First of all, as outlined by the Appeal Judge in his judgment, there are two distinct facets to a mortgage – a contract to repay a debt, and a proprietary right to take possession of a property defeasible by the repayment of the debt. These two elements are distinct and may exist independently from each other (the Judge gave the twin examples of when possession has been obtained and the property sold and the mortgagee is still able to sue for the outstanding shortfall as a debt, and the right to enforce the proprietary security surviving the bankruptcy of the mortgagor).
Secondly, when the mortgagee assigns his interest, the right to possession will only pass to the assignee on the registration of the legal charge, as the Land Registration Act 2002 requires registration in order to effect the transfer of a legal title. However, it is also possible for the rights as legal charge-holder to be transferred independently of the right to sue on the debt. The failure of the Claimant to prove a valid assignment of the debt was academic in this case because the Claimant, as registered proprietor of the legal charge, had a legal right to possession.
From a practical perspective, the standard form Particulars of Claim were sufficient for a Claimant to bring a claim both as the assignee of a debt and the registered proprietor of a legal charge at the same time, without expressly stated that the claim was pursued on both bases.

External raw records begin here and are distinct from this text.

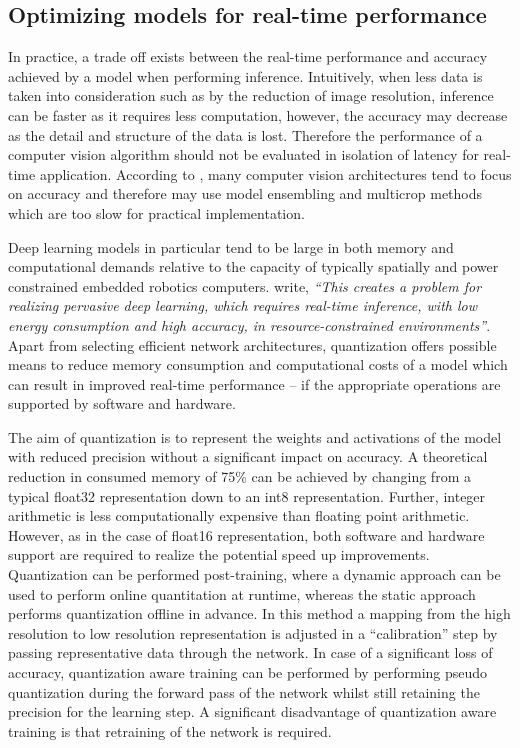 \documentclass[a4paper,twoside,12pt]{report}
\begin{document}
\newpage
\subsection{Optimizing models for real-time performance}

In practice, a trade off exists between the real-time performance and accuracy achieved by a model when performing inference. Intuitively, when less data is taken into consideration such as by the reduction of image resolution, inference can be faster as it requires less computation, however, the accuracy may decrease as the detail and structure of the data is lost. Therefore the performance of a computer vision algorithm should not be evaluated in isolation of latency for real-time application. According to \cite{speedacc}, many computer vision architectures tend to focus on accuracy and therefore may use model ensembling and multicrop methods which are too slow for practical implementation.

Deep learning models in particular tend to be large in both memory and computational demands relative to the capacity of typically spatially and power constrained embedded robotics computers. \cite{quantization} write, \textit{``This creates a problem for realizing pervasive deep learning, which requires real-time inference, with low energy consumption and high accuracy, in resource-constrained environments''}. Apart from selecting efficient network architectures, quantization offers possible means to reduce memory consumption and computational costs of a model which can result in improved real-time performance -- if the appropriate operations are supported by software and hardware.

The aim of quantization is to represent the weights and activations of the model with reduced precision without a significant impact on accuracy. A theoretical reduction in consumed memory of 75\% can be achieved by changing from a typical float32 representation down to an int8 representation. Further, integer arithmetic is less computationally expensive than floating point arithmetic. However, as in the case of float16 representation, both software and hardware support are required to realize the potential speed up improvements. Quantization can be performed post-training, where a dynamic approach can be used to perform online quantitation at runtime, whereas the static approach performs quantization offline in advance. In this method a mapping from the high resolution to low resolution representation is adjusted in a ``calibration'' step by passing representative data through the network. In case of a significant loss of accuracy, quantization aware training can be performed by performing pseudo quantization during the forward pass of the network whilst  still retaining the precision for the learning step. A significant disadvantage of quantization aware training is that retraining of the network is required. \citep{quantization}
\end{document}
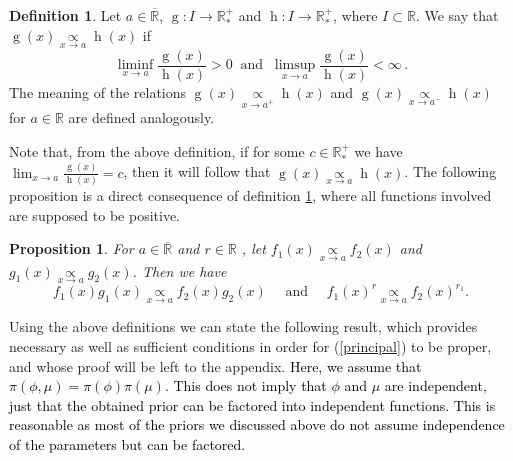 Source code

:\documentclass[]{interact}
\newcommand{\f}{\operatorname}
\theoremstyle{plain}%
\newtheorem{proposition}[theorem]{Proposition}
\theoremstyle{definition}
\newtheorem{definition}[theorem]{Definition}
\theoremstyle{remark}
\begin{document}
\begin{definition}\label{definition1}
Let $a\in \mathbb{\overline{R}}$, $\f{g}:I\to\mathbb{R^+_*}$ and $\f{h}:I\to\mathbb{R^+_*}$, where $I\subset\mathbb{R}$. We say that $\f{g}(x)\underset{x\to a}{\propto} \f{h}(x)$ if
\begin{equation*}
\liminf_{x\to a} \frac{\f{g}(x)}{\f{h}(x)} > 0\ \mbox{ and }\ \limsup_{x\to a} \frac{\f{g}(x)}{\f{h}(x)} < \infty  \,.
\end{equation*}
The meaning of the relations $\f{g}(x)\underset{x\to a^+}{\propto} \f{h}(x)$ and $\f{g}(x)\underset{x\to a^-}{\propto} \f{h}(x)$ for $a\in \mathbb{R}$ are defined analogously.
\end{definition}

Note that, from the above definition, if for some $c\in \mathbb{R}^+_*$ we have $\lim_{x\to a} \frac{\f{g}(x)}{\f{h}(x)} = c$, then it will follow that $\f{g}(x)\underset{x\to a}{\propto} \f{h}(x)$. The following proposition is a direct consequence of definition \ref{definition1}, where all functions involved are supposed to be positive.

\begin{proposition}\label{properties} For $a\in\overline{\mathbb{R}}$ and $r\in\mathbb{R}$ , let $f_1(x)\underset{x\to a}{\propto} f_2(x)$ and $g_1(x)\underset{x\to a}{\propto} g_2(x)$. Then we have
\begin{equation*}
f_1(x)g_1(x)\underset{x\to a}{\propto}f_2(x)g_2(x) \quad \mbox{ and } \quad f_1(x)^r\underset{x\to a}{\propto}f_2(x)^{r_1}.
\end{equation*}

\end{proposition} 

Using the above definitions we can state the following result, which provides necessary as well as sufficient conditions in order for (\ref{principal}) to be proper, and whose proof will be left to the appendix. \textcolor{black}{Here, we assume that $\pi(\phi,\mu) = \pi(\phi)\pi(\mu)$. This does not imply that $\phi$ and $\mu$ are independent, just that the obtained prior can be factored into independent functions. This is reasonable as most of the priors we discussed above do not assume independence of the parameters but can be factored.}
\end{document}
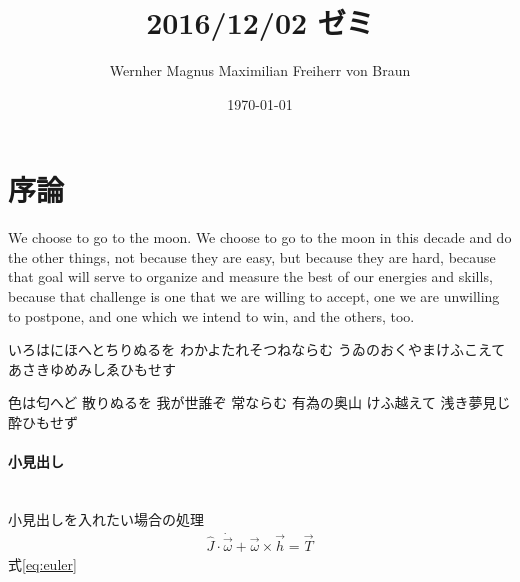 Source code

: \documentclass[a4paper,uplatex,dvipdfmx,ja=standard,11pt]{bxjsarticle}
\title{2016/12/02 ゼミ}
\author{Wernher Magnus Maximilian Freiherr von Braun}
\date{\today}
\begin{document}
	\maketitle
	
	\section{序論}
	We choose to go to the moon. We choose to go to the moon in this decade and do the other things, not because they are easy, but because they are hard, because that goal will serve to organize and measure the best of our energies and skills, because that challenge is one that we are willing to accept, one we are unwilling to postpone, and one which we intend to win, and the others, too.
	
	
	いろはにほへとちりぬるを
	わかよたれそつねならむ
	うゐのおくやまけふこえて
	あさきゆめみしゑひもせす
	
	色は匂へど 散りぬるを
	我が世誰ぞ 常ならむ
	有為の奥山 けふ越えて
	浅き夢見じ 酔ひもせず
	
	\paragraph{小見出し}\leavevmode\\
	\indent
	小見出しを入れたい場合の処理
	\begin{align}
		\hat{J} \cdot \dot{\vec{\omega}} + \vec{\omega}\times \vec{h}  = \vec{T} \label{eq:euler}
	\end{align}
	式\eqref{eq:euler}
	
\end{document}
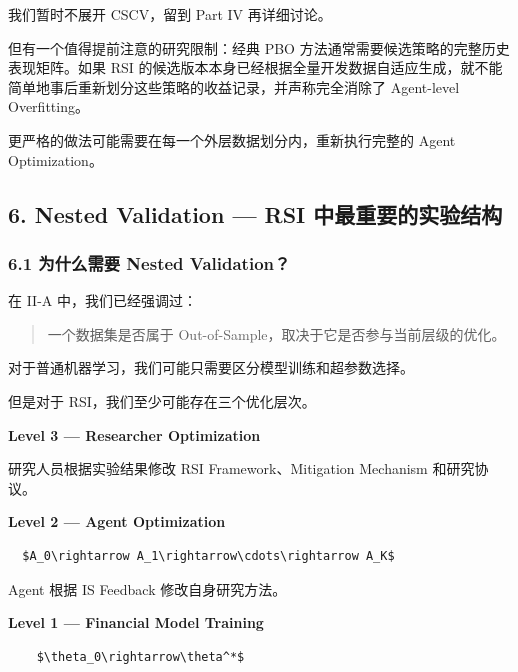 我们暂时不展开 CSCV，留到 Part IV 再详细讨论。

但有一个值得提前注意的研究限制：经典 PBO 方法通常需要候选策略的完整历史表现矩阵。如果 RSI 的候选版本本身已经根据全量开发数据自适应生成，就不能简单地事后重新划分这些策略的收益记录，并声称完全消除了 Agent-level Overfitting。

更严格的做法可能需要在每一个外层数据划分内，重新执行完整的 Agent Optimization。

\hypertarget{part-2-27-0001-nested-validation-rsi-ux4e2dux6700ux91cdux8981ux7684ux5b9eux9a8cux7ed3ux6784}{%
\subsection{6. Nested Validation --- RSI 中最重要的实验结构}\label{part-2-27-0001-nested-validation-rsi-ux4e2dux6700ux91cdux8981ux7684ux5b9eux9a8cux7ed3ux6784}}

\hypertarget{part-2-27-0001-ux4e3aux4ec0ux4e48ux9700ux8981-nested-validation}{%
\subsubsection{6.1 为什么需要 Nested Validation？}\label{part-2-27-0001-ux4e3aux4ec0ux4e48ux9700ux8981-nested-validation}}

在 II-A 中，我们已经强调过：

\begin{quote}
一个数据集是否属于 Out-of-Sample，取决于它是否参与当前层级的优化。
\end{quote}

对于普通机器学习，我们可能只需要区分模型训练和超参数选择。

但是对于 RSI，我们至少可能存在三个优化层次。

\textbf{Level 3 --- Researcher Optimization}

研究人员根据实验结果修改 RSI Framework、Mitigation Mechanism 和研究协议。

\textbf{Level 2 --- Agent Optimization}

\begin{verbatim}
  $A_0\rightarrow A_1\rightarrow\cdots\rightarrow A_K$
\end{verbatim}

Agent 根据 IS Feedback 修改自身研究方法。

\textbf{Level 1 --- Financial Model Training}

\begin{verbatim}
    $\theta_0\rightarrow\theta^*$
\end{verbatim}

The first appeal decision in the case, under neutral citation number  EWHC 104 (Ch) is also useful reading given the analysis of the trial judges’ approach to the evidence and, in particular, whether it was appropriate for the judge to rely on the ‘best evidence available’ principal when it was clear that a very relevant document was not before the court. Also, in the Appellate Judge’s view, the Defendant’s tactical approach in not making an application for specific disclosure despite being aware of the Claimant’s obvious failure to disclose essential documents was a grave misstep. Despite the initial failure to disclose being the Claimant’s, the Appeal Judge indicated that he would have either (a) required the Claimant to immediately disclose the documents and given the Defendant’s counsel only a matter of hours to formulate his position on them or (b) adjourned the trial with the Defendants to pay the Claimant’s costs thrown away. A litigator should rely on a clear gap in the other side’s disclosure at their peril, it seems. Obviously, different cases and circumstances will require different approaches, but this case, played out to its conclusion, provides a useful practical example.